Social systems encompass individual components that come together and interact. How these interactions and resulting group-level phenomena unfold depends on the properties of the individuals, their experience, ambient conditions, as well as the interactions themselves. How evolution shapes social interactions and social behavior, and how social behavior plays out on a mechanistic level are questions of great general importance. These questions touch on sensitive issues related to human psychology and cognitive abilities, as well as how humans differ in these respects from other animals (Wilson, 1975; de Waal and Ferrari, 2010), but they also relate to fundamental aspects of evolutionary processes. In particular, social evolutionary theory provides a unifying framework in which social behavior and the evolutionary dynamics between interacting components can be understood at a variety of organizational levels, ranging from genes in a genome, to cells in multicellular organisms, individuals in a social group, and between-species interactions (Bourke, 2011).
This Special Issue of the Journal of Experimental Biology highlights how the same evolutionary concepts apply to different levels of biological organization and across the tree of life. While the altruistic behavior of worker ants that defend their colony while foregoing reproduction, or the mutualistic interaction between ants that milk and defend aphids is immediately apparent, other social evolutionary interactions are less obvious, yet governed by the same principles. For example, the first cases of ‘selfish genetic elements’ were perceived as genetic peculiarities, but the realization and formalization of the fact that the fitness of a genetic element does not necessarily coincide with the fitness of the organism it resides in (Hamilton, 1964) has led to a better understanding of why selfish genetic elements evolve and persist. This conceptual advance has also led to the development of new approaches to discover and study different types of selfish genetic elements, which are now known to be essentially ubiquitous (Burt and Trivers, 2008; Werren, 2011). Likewise, quorum sensing in bacteria, which was initially discovered in the particular context of bioluminescence, is now known across a wide range of bacterial species and biological contexts (Papenfort and Bassler, 2016). In fact, the study of social evolution and behavior in microbes has since become a vibrant field of research and, given the genetic accessibility and scope for experimental evolution in microbes, has provided important insights into how social interactions evolve (Foster, 2010; Strassmann et al., 2011). The search for common principles that recur across social systems has informed our approach to this Special Issue.
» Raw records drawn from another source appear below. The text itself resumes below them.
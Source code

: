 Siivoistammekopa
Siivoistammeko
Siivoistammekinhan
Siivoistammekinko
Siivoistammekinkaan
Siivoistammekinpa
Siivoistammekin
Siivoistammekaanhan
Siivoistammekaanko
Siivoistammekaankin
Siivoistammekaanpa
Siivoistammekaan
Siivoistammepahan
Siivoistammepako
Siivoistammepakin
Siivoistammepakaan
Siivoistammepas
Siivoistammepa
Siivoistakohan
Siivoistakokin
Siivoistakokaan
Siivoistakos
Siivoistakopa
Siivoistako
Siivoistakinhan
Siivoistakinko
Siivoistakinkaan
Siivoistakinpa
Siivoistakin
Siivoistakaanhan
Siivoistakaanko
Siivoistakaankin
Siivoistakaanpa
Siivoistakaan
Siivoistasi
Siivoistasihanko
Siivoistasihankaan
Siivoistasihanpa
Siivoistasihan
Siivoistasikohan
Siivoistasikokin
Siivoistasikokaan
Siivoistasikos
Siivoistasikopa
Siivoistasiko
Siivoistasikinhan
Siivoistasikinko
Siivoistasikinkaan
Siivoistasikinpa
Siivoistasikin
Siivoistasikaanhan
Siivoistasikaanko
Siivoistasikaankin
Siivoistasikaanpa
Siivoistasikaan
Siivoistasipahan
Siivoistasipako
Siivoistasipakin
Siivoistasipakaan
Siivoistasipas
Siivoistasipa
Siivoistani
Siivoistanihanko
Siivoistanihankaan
This Special Issue also aims to address how individuals interact at the mechanistic level, and how these interactions give rise to emergent properties at the group level. This approach will eventually allow us to tease apart general mechanisms that apply broadly across study systems from the idiosyncratic mechanisms of any particular system and its specific ecological context. More mechanistic studies of social behavior, both in traditional genetic model systems and in species that have been less tractable experimentally, have made great strides over the past years due to technical advances. In particular, recent developments in DNA and RNA sequencing (Goodwin et al., 2016), genome editing (Shalem et al., 2015), and individual automated behavioral tracking in groups of organisms (Schneider et al., 2012; Mersch et al., 2013; Herbert-Read, 2016), along with theoretical advances (Pinter-Wollman et al., 2014) now enable researchers to study species displaying complex social behavior at unprecedented behavioral and molecular resolution (LeBoeuf et al., 2013). Furthermore, these developments have revealed structured social interactions beyond mating and aggression in species previously considered solitary, such as Drosophila melanogaster (Schneider et al., 2012).
There are several themes that emerge in this Special Issue. The appearance of new ways to communicate is inherent in major evolutionary transitions, and these cognitive innovations are reflected in the evolution of the social brain. A variety of epigenetic mechanisms are co-opted for the evolution of novel forms of differentiation, such as the production of different cell types in multicellular organisms or castes in social insects. We further note that sophisticated social behavior has also repeatedly evolved via modifications of molecular and neuronal circuitry that broadly underlies reproductive, feeding and foraging behavior in largely solitary species. Finally, complex group-level phenomena usually emerge from relatively simple local interactions between individual agents. Despite the fact that increasingly sophisticated tools have become available to investigate the structure of social groups as networks that do not assume hierarchical relationships or other features a priori, a unified statistical framework for evaluating properties that emerge from local interactions between individual units with unique properties is still largely lacking. Such a framework might ultimately transform our understanding of how selection has shaped the interactions in complex biological systems in general, from genes in genomes, to neurons in brains, to individual organisms in groups.